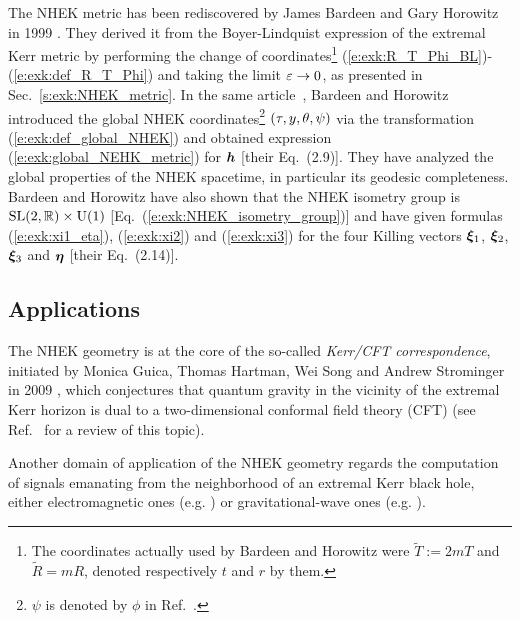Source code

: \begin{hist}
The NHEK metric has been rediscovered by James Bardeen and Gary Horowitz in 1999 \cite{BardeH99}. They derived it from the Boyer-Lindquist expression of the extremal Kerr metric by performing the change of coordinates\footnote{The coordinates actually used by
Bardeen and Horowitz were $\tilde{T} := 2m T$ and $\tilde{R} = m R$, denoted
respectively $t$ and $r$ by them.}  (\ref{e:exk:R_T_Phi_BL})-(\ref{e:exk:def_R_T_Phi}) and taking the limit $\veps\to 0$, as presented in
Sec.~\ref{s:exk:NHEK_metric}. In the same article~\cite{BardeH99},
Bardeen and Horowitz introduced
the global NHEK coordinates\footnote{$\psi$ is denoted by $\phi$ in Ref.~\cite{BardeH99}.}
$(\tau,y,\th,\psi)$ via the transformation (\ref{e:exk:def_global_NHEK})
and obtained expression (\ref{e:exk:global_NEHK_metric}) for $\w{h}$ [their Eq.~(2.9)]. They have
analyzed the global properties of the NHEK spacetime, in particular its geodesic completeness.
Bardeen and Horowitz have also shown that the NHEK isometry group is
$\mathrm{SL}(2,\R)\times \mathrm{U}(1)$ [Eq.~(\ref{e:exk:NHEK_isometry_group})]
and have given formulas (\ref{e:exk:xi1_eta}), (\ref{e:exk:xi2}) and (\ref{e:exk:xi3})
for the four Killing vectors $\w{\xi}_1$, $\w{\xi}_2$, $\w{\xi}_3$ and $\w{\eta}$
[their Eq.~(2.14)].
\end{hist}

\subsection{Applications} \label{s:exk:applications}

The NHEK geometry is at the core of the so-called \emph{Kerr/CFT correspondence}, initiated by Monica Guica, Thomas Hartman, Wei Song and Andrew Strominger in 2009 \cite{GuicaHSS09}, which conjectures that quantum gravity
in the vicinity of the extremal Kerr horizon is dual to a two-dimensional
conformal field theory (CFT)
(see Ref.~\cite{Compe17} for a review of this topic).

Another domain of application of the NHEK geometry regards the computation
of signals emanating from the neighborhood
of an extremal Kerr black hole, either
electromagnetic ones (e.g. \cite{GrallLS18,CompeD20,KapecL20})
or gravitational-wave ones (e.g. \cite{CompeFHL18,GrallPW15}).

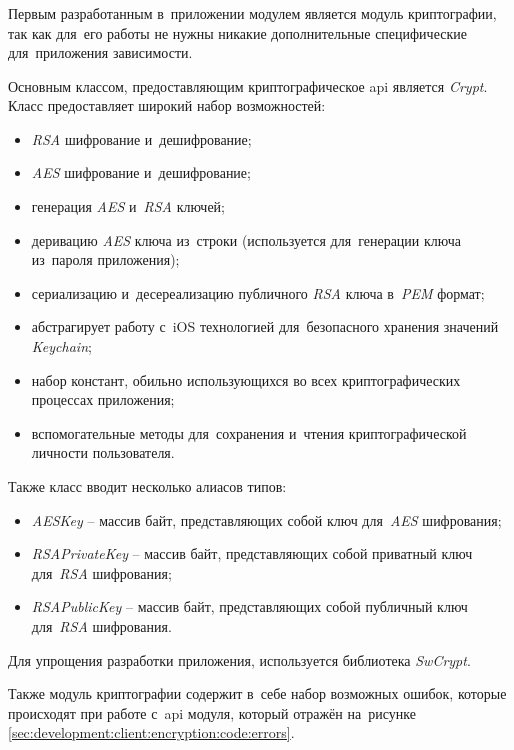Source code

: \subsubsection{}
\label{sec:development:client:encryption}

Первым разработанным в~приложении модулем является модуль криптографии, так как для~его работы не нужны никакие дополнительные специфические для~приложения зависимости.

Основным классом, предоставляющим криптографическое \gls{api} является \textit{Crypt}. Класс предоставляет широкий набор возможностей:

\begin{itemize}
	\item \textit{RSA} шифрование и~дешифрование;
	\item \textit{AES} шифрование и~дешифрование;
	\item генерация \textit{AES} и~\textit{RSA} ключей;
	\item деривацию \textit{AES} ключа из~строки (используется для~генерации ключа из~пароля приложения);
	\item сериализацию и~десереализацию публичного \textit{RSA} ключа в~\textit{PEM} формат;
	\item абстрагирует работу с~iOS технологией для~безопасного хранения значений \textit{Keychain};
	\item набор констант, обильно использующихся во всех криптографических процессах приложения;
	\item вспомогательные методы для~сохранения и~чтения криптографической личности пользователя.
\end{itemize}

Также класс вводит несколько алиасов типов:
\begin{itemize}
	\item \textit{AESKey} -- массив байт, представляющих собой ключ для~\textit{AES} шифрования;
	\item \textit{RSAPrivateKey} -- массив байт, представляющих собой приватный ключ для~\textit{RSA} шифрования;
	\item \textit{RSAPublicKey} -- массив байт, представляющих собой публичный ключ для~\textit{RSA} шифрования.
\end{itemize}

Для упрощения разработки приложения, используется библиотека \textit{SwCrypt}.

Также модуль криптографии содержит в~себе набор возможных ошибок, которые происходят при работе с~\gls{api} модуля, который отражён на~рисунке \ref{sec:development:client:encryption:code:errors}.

+++

# WORK REQUIRED:
Copy each line of the listing that contains "является".

# WRITTEN RESPONSE:
Первым разработанным в~приложении модулем является модуль криптографии, так как для~его работы не нужны никакие дополнительные специфические для~приложения зависимости.
Основным классом, предоставляющим криптографическое \gls{api} является \textit{Crypt}. Класс предоставляет широкий набор возможностей:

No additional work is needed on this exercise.